* Data for analysis *
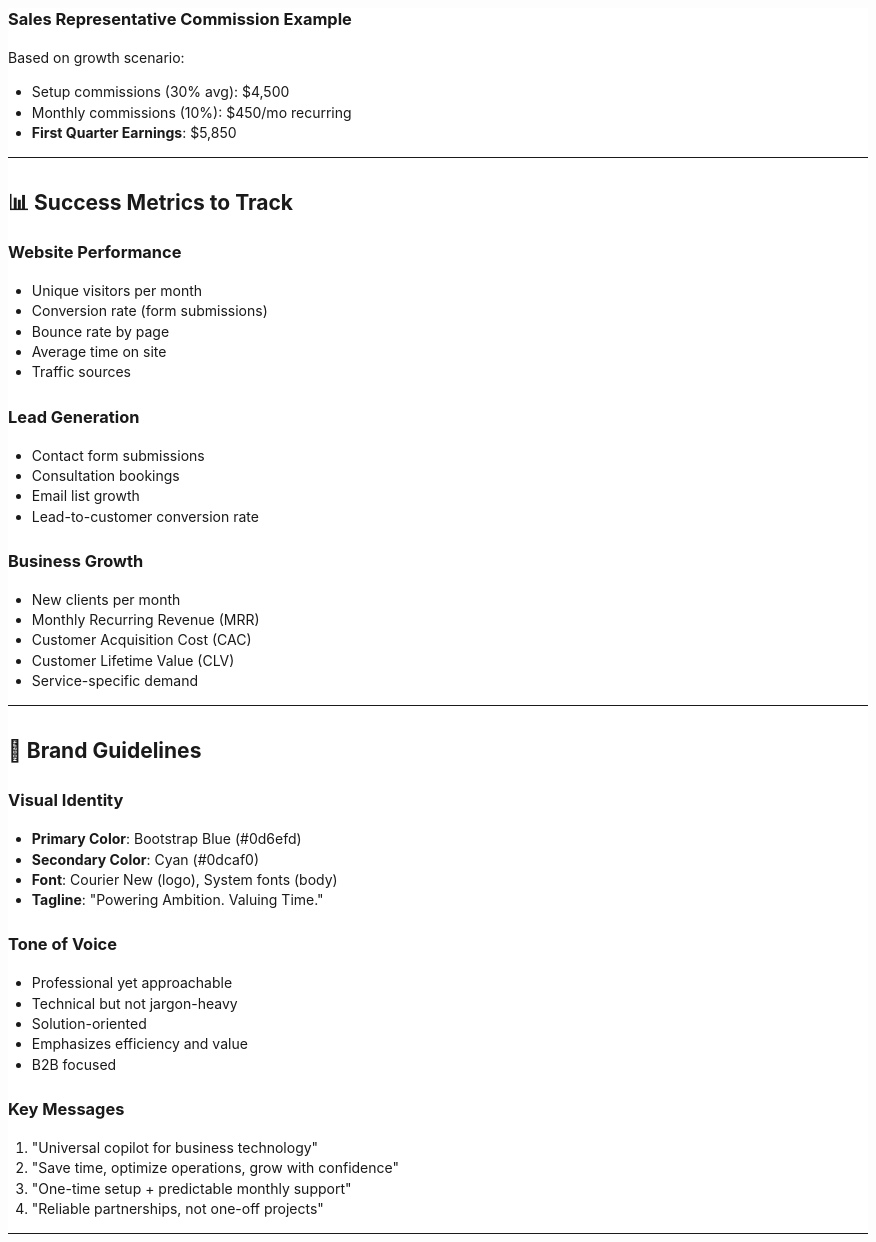 ### Sales Representative Commission Example
Based on growth scenario:
- Setup commissions (30% avg): $4,500
- Monthly commissions (10%): $450/mo recurring
- **First Quarter Earnings**: $5,850

---

## 📊 Success Metrics to Track

### Website Performance
- Unique visitors per month
- Conversion rate (form submissions)
- Bounce rate by page
- Average time on site
- Traffic sources

### Lead Generation
- Contact form submissions
- Consultation bookings
- Email list growth
- Lead-to-customer conversion rate

### Business Growth
- New clients per month
- Monthly Recurring Revenue (MRR)
- Customer Acquisition Cost (CAC)
- Customer Lifetime Value (CLV)
- Service-specific demand

---

## 🎨 Brand Guidelines

### Visual Identity
- **Primary Color**: Bootstrap Blue (#0d6efd)
- **Secondary Color**: Cyan (#0dcaf0)
- **Font**: Courier New (logo), System fonts (body)
- **Tagline**: "Powering Ambition. Valuing Time."

### Tone of Voice
- Professional yet approachable
- Technical but not jargon-heavy
- Solution-oriented
- Emphasizes efficiency and value
- B2B focused

### Key Messages
1. "Universal copilot for business technology"
2. "Save time, optimize operations, grow with confidence"
3. "One-time setup + predictable monthly support"
4. "Reliable partnerships, not one-off projects"

---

* Exercise *
The response is the exact set of lines from the one holding "optimize operations, grow" through the last line of the material.

* Solution for this exercise *
2. "Save time, optimize operations, grow with confidence"
3. "One-time setup + predictable monthly support"
4. "Reliable partnerships, not one-off projects"

---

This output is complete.